それからコップに入った麦茶を一口飲んで……。
「あたしもわっかんないの!」
「えぇ……」
分からないことをあっけなく口にしていた。
「なんつーか、最近青原とにか先生が絡んでるのがちょっと気まずいっていうか」
えっ? それ結構重めの話だったりします?!
「いや、そういうんじゃないんよ。にか先生を嫌ってるとか、そういうんじゃなくて。ただ2人が楽しそうに交流してるなー、って思ったらモヤモヤー、ってなる感じ? あたしも分かんないんだよねー」
なんだそりゃ。わたしもそれよく分からないけども。
でもそれとよく似た感情ならVtuberを推している時によく見かけたことがある。要するに……。
「それって嫉妬じゃないですか?」
「嫉妬?」
そう嫉妬だ。推しのVtuberが自分じゃない他のリスナーと会話してたり、身近なVtuberと会話しているのを見ていると、胸の奥がモヤモヤとする感覚。わたしにも話しかけてほしい、という強欲。人間の誰しもが持つ嫉妬という欲望の怪物だ。
「つまり?」
「自分のママであるにか先生と赤城さんの間に割り込んだわたしを疎ましく思っているということです!」
「いや、そうじゃないと思うけど」
「え、そうなんですか?」
てっきりわたしが邪魔だから消え去れー! うわー! みたいなことではなく?
うーん。なんというか、じゃあ逆とか? 赤城さんがわたしと誰かが交流しているのが嫌、とか。冷静に考えたらありえない。なんでわたしなんだ。別にわたしが誰かと交流してたって、赤城さんは何も思わないだろうし。
「って、どうしたんですか、赤城さん?」
「…………へっ?! いや、なんでもないけどぉ??」
突然黙り込んだと思ったら、今度は慌てているような素振り。なにかやましいことでもあったのだろうか。

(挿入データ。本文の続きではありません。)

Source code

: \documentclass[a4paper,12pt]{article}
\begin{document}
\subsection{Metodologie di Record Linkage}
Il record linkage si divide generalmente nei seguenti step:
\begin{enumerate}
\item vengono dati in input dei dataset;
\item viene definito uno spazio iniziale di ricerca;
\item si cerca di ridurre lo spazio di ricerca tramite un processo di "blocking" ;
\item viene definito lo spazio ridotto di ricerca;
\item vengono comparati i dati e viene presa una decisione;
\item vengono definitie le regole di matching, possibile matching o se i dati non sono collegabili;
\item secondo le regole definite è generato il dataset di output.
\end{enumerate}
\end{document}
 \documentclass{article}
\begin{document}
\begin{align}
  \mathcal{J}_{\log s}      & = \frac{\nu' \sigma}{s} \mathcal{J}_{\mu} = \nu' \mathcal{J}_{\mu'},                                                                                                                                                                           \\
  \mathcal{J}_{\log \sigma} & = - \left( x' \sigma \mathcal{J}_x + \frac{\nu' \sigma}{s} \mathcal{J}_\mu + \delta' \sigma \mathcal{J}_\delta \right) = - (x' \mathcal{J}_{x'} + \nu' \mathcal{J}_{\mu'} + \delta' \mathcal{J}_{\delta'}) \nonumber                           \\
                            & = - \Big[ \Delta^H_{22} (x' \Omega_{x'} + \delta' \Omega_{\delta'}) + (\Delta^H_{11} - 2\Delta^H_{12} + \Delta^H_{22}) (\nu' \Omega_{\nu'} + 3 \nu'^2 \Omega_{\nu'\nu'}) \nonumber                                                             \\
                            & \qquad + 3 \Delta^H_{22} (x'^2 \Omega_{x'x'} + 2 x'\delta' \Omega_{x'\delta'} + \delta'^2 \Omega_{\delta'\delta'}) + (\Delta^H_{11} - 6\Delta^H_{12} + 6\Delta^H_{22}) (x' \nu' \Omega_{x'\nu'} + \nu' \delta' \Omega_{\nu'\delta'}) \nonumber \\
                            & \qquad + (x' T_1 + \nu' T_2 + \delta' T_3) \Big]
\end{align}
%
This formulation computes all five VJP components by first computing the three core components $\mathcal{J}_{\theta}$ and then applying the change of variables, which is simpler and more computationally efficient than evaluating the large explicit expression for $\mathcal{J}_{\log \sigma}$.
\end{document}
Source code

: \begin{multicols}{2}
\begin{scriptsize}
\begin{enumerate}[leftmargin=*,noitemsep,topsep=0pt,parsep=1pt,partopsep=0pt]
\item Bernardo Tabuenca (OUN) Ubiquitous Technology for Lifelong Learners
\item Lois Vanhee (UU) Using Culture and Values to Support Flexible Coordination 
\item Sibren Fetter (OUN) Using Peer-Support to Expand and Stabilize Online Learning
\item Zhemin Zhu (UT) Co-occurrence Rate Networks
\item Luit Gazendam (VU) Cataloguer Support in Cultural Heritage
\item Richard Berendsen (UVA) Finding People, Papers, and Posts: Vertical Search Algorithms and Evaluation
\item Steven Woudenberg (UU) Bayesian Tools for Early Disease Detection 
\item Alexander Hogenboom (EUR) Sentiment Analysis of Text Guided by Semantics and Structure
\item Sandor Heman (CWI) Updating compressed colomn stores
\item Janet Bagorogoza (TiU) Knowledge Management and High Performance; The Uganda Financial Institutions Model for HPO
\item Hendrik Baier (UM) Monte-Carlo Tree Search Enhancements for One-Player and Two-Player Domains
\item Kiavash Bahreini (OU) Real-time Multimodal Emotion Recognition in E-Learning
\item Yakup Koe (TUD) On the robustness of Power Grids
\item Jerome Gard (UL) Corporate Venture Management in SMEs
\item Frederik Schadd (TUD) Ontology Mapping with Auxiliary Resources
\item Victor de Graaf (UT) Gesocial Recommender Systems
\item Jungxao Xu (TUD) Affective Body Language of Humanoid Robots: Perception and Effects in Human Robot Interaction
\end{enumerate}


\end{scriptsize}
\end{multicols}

じゃあまぁ。触れないでおこう。わたしはその辺のオタクとは違うのだよ。ギャルと交流があるんだし、ね! 赤城さん!
「そそそそ、そうだ! パーティの準備しなきゃじゃん! 青原は配信の準備進めてて! あたしが盛り付けとかするから!」
「あ、はい……」
まだ慌ててるというか、また顔が赤くなってる。熱でもあるのかな?
まぁムリはしない程度にクリスマスを楽しんでほしいところだ。